START TASK INPUTS
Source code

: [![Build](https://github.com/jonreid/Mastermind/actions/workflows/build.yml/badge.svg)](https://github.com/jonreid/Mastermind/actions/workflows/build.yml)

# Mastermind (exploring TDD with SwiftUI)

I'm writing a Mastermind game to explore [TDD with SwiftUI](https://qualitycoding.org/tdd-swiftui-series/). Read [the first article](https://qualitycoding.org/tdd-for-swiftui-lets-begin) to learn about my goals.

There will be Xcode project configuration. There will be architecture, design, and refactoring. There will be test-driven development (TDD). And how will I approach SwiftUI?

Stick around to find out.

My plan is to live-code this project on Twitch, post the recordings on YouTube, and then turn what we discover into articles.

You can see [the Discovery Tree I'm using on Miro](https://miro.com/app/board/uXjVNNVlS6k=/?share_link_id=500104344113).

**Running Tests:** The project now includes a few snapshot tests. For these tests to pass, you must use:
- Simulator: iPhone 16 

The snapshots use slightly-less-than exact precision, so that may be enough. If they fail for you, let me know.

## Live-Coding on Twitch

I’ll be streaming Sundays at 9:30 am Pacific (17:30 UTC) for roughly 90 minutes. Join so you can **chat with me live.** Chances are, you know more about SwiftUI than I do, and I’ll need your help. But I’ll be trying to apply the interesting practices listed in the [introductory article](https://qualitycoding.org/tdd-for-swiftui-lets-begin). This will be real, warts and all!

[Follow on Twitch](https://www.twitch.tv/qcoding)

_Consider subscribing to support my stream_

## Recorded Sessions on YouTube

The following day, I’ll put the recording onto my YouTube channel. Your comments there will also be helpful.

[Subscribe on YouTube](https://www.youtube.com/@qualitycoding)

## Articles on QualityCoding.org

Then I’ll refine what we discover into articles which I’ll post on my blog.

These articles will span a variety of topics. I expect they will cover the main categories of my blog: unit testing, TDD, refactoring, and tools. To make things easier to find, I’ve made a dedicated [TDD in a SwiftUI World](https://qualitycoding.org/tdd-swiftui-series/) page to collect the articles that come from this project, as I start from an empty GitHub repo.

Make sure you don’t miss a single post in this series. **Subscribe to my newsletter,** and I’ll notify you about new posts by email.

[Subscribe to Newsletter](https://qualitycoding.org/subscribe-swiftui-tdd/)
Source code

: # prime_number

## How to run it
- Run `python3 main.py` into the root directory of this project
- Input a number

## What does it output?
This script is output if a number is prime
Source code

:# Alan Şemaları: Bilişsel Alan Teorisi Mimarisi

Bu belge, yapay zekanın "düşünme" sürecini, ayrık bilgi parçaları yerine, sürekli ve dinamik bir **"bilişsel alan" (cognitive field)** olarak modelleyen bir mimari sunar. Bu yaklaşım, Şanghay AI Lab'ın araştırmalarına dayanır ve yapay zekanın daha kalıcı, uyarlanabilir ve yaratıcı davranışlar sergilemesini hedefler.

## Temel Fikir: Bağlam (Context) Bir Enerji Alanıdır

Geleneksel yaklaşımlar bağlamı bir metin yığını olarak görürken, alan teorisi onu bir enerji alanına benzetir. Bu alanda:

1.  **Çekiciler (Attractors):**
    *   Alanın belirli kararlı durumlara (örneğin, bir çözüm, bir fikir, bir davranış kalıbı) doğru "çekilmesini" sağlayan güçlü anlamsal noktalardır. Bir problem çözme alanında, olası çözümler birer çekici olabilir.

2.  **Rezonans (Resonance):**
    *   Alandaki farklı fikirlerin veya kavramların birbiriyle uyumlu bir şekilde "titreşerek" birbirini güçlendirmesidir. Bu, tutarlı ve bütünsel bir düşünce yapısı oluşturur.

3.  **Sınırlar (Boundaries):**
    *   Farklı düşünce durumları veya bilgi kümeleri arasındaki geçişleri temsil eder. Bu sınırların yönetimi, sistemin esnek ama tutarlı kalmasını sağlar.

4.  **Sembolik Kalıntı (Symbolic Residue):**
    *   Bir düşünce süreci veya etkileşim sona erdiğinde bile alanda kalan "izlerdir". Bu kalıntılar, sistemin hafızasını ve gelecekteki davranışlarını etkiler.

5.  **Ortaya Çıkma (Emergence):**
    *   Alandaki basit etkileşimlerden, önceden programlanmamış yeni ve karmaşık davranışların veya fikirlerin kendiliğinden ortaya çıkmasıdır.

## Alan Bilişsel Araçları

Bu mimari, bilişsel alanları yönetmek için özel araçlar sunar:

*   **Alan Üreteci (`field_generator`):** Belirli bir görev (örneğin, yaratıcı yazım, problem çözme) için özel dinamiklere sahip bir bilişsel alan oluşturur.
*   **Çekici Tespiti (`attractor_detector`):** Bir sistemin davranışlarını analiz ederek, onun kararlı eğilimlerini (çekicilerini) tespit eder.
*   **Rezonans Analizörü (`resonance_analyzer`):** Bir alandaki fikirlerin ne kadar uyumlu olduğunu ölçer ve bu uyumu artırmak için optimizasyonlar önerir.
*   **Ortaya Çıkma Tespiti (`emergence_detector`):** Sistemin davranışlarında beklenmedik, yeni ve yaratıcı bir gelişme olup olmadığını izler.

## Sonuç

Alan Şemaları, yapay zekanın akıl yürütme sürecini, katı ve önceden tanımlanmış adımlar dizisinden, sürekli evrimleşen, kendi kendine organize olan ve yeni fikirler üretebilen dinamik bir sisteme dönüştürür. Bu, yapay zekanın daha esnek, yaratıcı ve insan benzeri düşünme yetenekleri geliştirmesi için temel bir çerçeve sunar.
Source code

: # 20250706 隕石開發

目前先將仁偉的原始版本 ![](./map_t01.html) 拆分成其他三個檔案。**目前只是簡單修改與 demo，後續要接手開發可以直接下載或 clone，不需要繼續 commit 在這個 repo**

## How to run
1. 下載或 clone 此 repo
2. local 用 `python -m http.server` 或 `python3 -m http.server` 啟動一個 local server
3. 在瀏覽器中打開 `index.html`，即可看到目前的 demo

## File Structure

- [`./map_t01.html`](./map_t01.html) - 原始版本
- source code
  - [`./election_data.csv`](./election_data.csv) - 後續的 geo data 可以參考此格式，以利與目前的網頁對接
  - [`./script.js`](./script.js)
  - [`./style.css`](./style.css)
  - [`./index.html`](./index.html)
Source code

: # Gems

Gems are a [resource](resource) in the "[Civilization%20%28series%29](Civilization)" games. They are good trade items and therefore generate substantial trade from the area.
END TASK INPUTS
Word for word, copy out the entries.

COMPLETED TASK:
Source code

: [![Build](https://github.com/jonreid/Mastermind/actions/workflows/build.yml/badge.svg)](https://github.com/jonreid/Mastermind/actions/workflows/build.yml)

# Mastermind (exploring TDD with SwiftUI)

I'm writing a Mastermind game to explore [TDD with SwiftUI](https://qualitycoding.org/tdd-swiftui-series/). Read [the first article](https://qualitycoding.org/tdd-for-swiftui-lets-begin) to learn about my goals.

There will be Xcode project configuration. There will be architecture, design, and refactoring. There will be test-driven development (TDD). And how will I approach SwiftUI?

Stick around to find out.

My plan is to live-code this project on Twitch, post the recordings on YouTube, and then turn what we discover into articles.

You can see [the Discovery Tree I'm using on Miro](https://miro.com/app/board/uXjVNNVlS6k=/?share_link_id=500104344113).

**Running Tests:** The project now includes a few snapshot tests. For these tests to pass, you must use:
- Simulator: iPhone 16 

The snapshots use slightly-less-than exact precision, so that may be enough. If they fail for you, let me know.

## Live-Coding on Twitch

I’ll be streaming Sundays at 9:30 am Pacific (17:30 UTC) for roughly 90 minutes. Join so you can **chat with me live.** Chances are, you know more about SwiftUI than I do, and I’ll need your help. But I’ll be trying to apply the interesting practices listed in the [introductory article](https://qualitycoding.org/tdd-for-swiftui-lets-begin). This will be real, warts and all!

[Follow on Twitch](https://www.twitch.tv/qcoding)

_Consider subscribing to support my stream_

## Recorded Sessions on YouTube

The following day, I’ll put the recording onto my YouTube channel. Your comments there will also be helpful.

[Subscribe on YouTube](https://www.youtube.com/@qualitycoding)

## Articles on QualityCoding.org

Then I’ll refine what we discover into articles which I’ll post on my blog.

These articles will span a variety of topics. I expect they will cover the main categories of my blog: unit testing, TDD, refactoring, and tools. To make things easier to find, I’ve made a dedicated [TDD in a SwiftUI World](https://qualitycoding.org/tdd-swiftui-series/) page to collect the articles that come from this project, as I start from an empty GitHub repo.

Make sure you don’t miss a single post in this series. **Subscribe to my newsletter,** and I’ll notify you about new posts by email.

[Subscribe to Newsletter](https://qualitycoding.org/subscribe-swiftui-tdd/)
Source code

: # prime_number

## How to run it
- Run `python3 main.py` into the root directory of this project
- Input a number

## What does it output?
This script is output if a number is prime
Source code

:# Alan Şemaları: Bilişsel Alan Teorisi Mimarisi

Bu belge, yapay zekanın "düşünme" sürecini, ayrık bilgi parçaları yerine, sürekli ve dinamik bir **"bilişsel alan" (cognitive field)** olarak modelleyen bir mimari sunar. Bu yaklaşım, Şanghay AI Lab'ın araştırmalarına dayanır ve yapay zekanın daha kalıcı, uyarlanabilir ve yaratıcı davranışlar sergilemesini hedefler.

## Temel Fikir: Bağlam (Context) Bir Enerji Alanıdır

Geleneksel yaklaşımlar bağlamı bir metin yığını olarak görürken, alan teorisi onu bir enerji alanına benzetir. Bu alanda:

1.  **Çekiciler (Attractors):**
    *   Alanın belirli kararlı durumlara (örneğin, bir çözüm, bir fikir, bir davranış kalıbı) doğru "çekilmesini" sağlayan güçlü anlamsal noktalardır. Bir problem çözme alanında, olası çözümler birer çekici olabilir.

2.  **Rezonans (Resonance):**
    *   Alandaki farklı fikirlerin veya kavramların birbiriyle uyumlu bir şekilde "titreşerek" birbirini güçlendirmesidir. Bu, tutarlı ve bütünsel bir düşünce yapısı oluşturur.

3.  **Sınırlar (Boundaries):**
    *   Farklı düşünce durumları veya bilgi kümeleri arasındaki geçişleri temsil eder. Bu sınırların yönetimi, sistemin esnek ama tutarlı kalmasını sağlar.

4.  **Sembolik Kalıntı (Symbolic Residue):**
    *   Bir düşünce süreci veya etkileşim sona erdiğinde bile alanda kalan "izlerdir". Bu kalıntılar, sistemin hafızasını ve gelecekteki davranışlarını etkiler.

5.  **Ortaya Çıkma (Emergence):**
    *   Alandaki basit etkileşimlerden, önceden programlanmamış yeni ve karmaşık davranışların veya fikirlerin kendiliğinden ortaya çıkmasıdır.

## Alan Bilişsel Araçları

Bu mimari, bilişsel alanları yönetmek için özel araçlar sunar:

*   **Alan Üreteci (`field_generator`):** Belirli bir görev (örneğin, yaratıcı yazım, problem çözme) için özel dinamiklere sahip bir bilişsel alan oluşturur.
*   **Çekici Tespiti (`attractor_detector`):** Bir sistemin davranışlarını analiz ederek, onun kararlı eğilimlerini (çekicilerini) tespit eder.
*   **Rezonans Analizörü (`resonance_analyzer`):** Bir alandaki fikirlerin ne kadar uyumlu olduğunu ölçer ve bu uyumu artırmak için optimizasyonlar önerir.
*   **Ortaya Çıkma Tespiti (`emergence_detector`):** Sistemin davranışlarında beklenmedik, yeni ve yaratıcı bir gelişme olup olmadığını izler.

## Sonuç

Alan Şemaları, yapay zekanın akıl yürütme sürecini, katı ve önceden tanımlanmış adımlar dizisinden, sürekli evrimleşen, kendi kendine organize olan ve yeni fikirler üretebilen dinamik bir sisteme dönüştürür. Bu, yapay zekanın daha esnek, yaratıcı ve insan benzeri düşünme yetenekleri geliştirmesi için temel bir çerçeve sunar.
Source code

: # 20250706 隕石開發

目前先將仁偉的原始版本 ![](./map_t01.html) 拆分成其他三個檔案。**目前只是簡單修改與 demo，後續要接手開發可以直接下載或 clone，不需要繼續 commit 在這個 repo**

## How to run
1. 下載或 clone 此 repo
2. local 用 `python -m http.server` 或 `python3 -m http.server` 啟動一個 local server
3. 在瀏覽器中打開 `index.html`，即可看到目前的 demo

## File Structure

- [`./map_t01.html`](./map_t01.html) - 原始版本
- source code
  - [`./election_data.csv`](./election_data.csv) - 後續的 geo data 可以參考此格式，以利與目前的網頁對接
  - [`./script.js`](./script.js)
  - [`./style.css`](./style.css)
  - [`./index.html`](./index.html)
Source code

: # Gems

Gems are a [resource](resource) in the "[Civilization%20%28series%29](Civilization)" games. They are good trade items and therefore generate substantial trade from the area.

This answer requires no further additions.